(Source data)
____

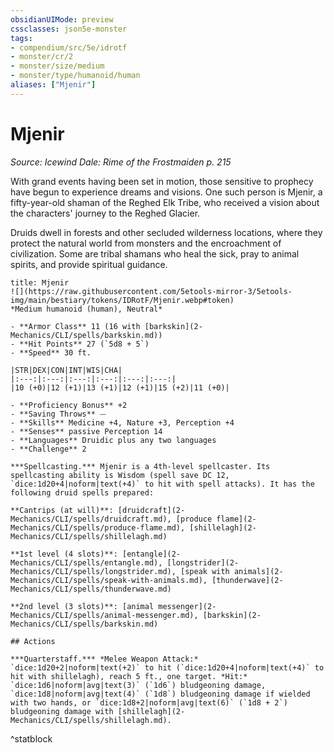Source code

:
 ```yaml
---
obsidianUIMode: preview
cssclasses: json5e-monster
tags:
- compendium/src/5e/idrotf
- monster/cr/2
- monster/size/medium
- monster/type/humanoid/human
aliases: ["Mjenir"]
---
```

# Mjenir
*Source: Icewind Dale: Rime of the Frostmaiden p. 215*  

With grand events having been set in motion, those sensitive to prophecy have begun to experience dreams and visions. One such person is Mjenir, a fifty-year-old shaman of the Reghed Elk Tribe, who received a vision about the characters' journey to the Reghed Glacier.

Druids dwell in forests and other secluded wilderness locations, where they protect the natural world from monsters and the encroachment of civilization. Some are tribal shamans who heal the sick, pray to animal spirits, and provide spiritual guidance.

```ad-statblock
title: Mjenir
![](https://raw.githubusercontent.com/5etools-mirror-3/5etools-img/main/bestiary/tokens/IDRotF/Mjenir.webp#token)
*Medium humanoid (human), Neutral*

- **Armor Class** 11 (16 with [barkskin](2-Mechanics/CLI/spells/barkskin.md))
- **Hit Points** 27 (`5d8 + 5`)
- **Speed** 30 ft.

|STR|DEX|CON|INT|WIS|CHA|
|:---:|:---:|:---:|:---:|:---:|:---:|
|10 (+0)|12 (+1)|13 (+1)|12 (+1)|15 (+2)|11 (+0)|

- **Proficiency Bonus** +2
- **Saving Throws** ⏤
- **Skills** Medicine +4, Nature +3, Perception +4
- **Senses** passive Perception 14
- **Languages** Druidic plus any two languages
- **Challenge** 2

***Spellcasting.*** Mjenir is a 4th-level spellcaster. Its spellcasting ability is Wisdom (spell save DC 12, `dice:1d20+4|noform|text(+4)` to hit with spell attacks). It has the following druid spells prepared:

**Cantrips (at will)**: [druidcraft](2-Mechanics/CLI/spells/druidcraft.md), [produce flame](2-Mechanics/CLI/spells/produce-flame.md), [shillelagh](2-Mechanics/CLI/spells/shillelagh.md)

**1st level (4 slots)**: [entangle](2-Mechanics/CLI/spells/entangle.md), [longstrider](2-Mechanics/CLI/spells/longstrider.md), [speak with animals](2-Mechanics/CLI/spells/speak-with-animals.md), [thunderwave](2-Mechanics/CLI/spells/thunderwave.md)

**2nd level (3 slots)**: [animal messenger](2-Mechanics/CLI/spells/animal-messenger.md), [barkskin](2-Mechanics/CLI/spells/barkskin.md)

## Actions

***Quarterstaff.*** *Melee Weapon Attack:* `dice:1d20+2|noform|text(+2)` to hit (`dice:1d20+4|noform|text(+4)` to hit with shillelagh), reach 5 ft., one target. *Hit:* `dice:1d6|noform|avg|text(3)` (`1d6`) bludgeoning damage, `dice:1d8|noform|avg|text(4)` (`1d8`) bludgeoning damage if wielded with two hands, or `dice:1d8+2|noform|avg|text(6)` (`1d8 + 2`) bludgeoning damage with [shillelagh](2-Mechanics/CLI/spells/shillelagh.md).
```
^statblock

____

EXERCISE AIM =
Only lines with the word "barkskin" are wanted; pull each of them from the records.

ANSWER TO THE EXERCISE =
- **Armor Class** 11 (16 with [barkskin](2-Mechanics/CLI/spells/barkskin.md))
**2nd level (3 slots)**: [animal messenger](2-Mechanics/CLI/spells/animal-messenger.md), [barkskin](2-Mechanics/CLI/spells/barkskin.md)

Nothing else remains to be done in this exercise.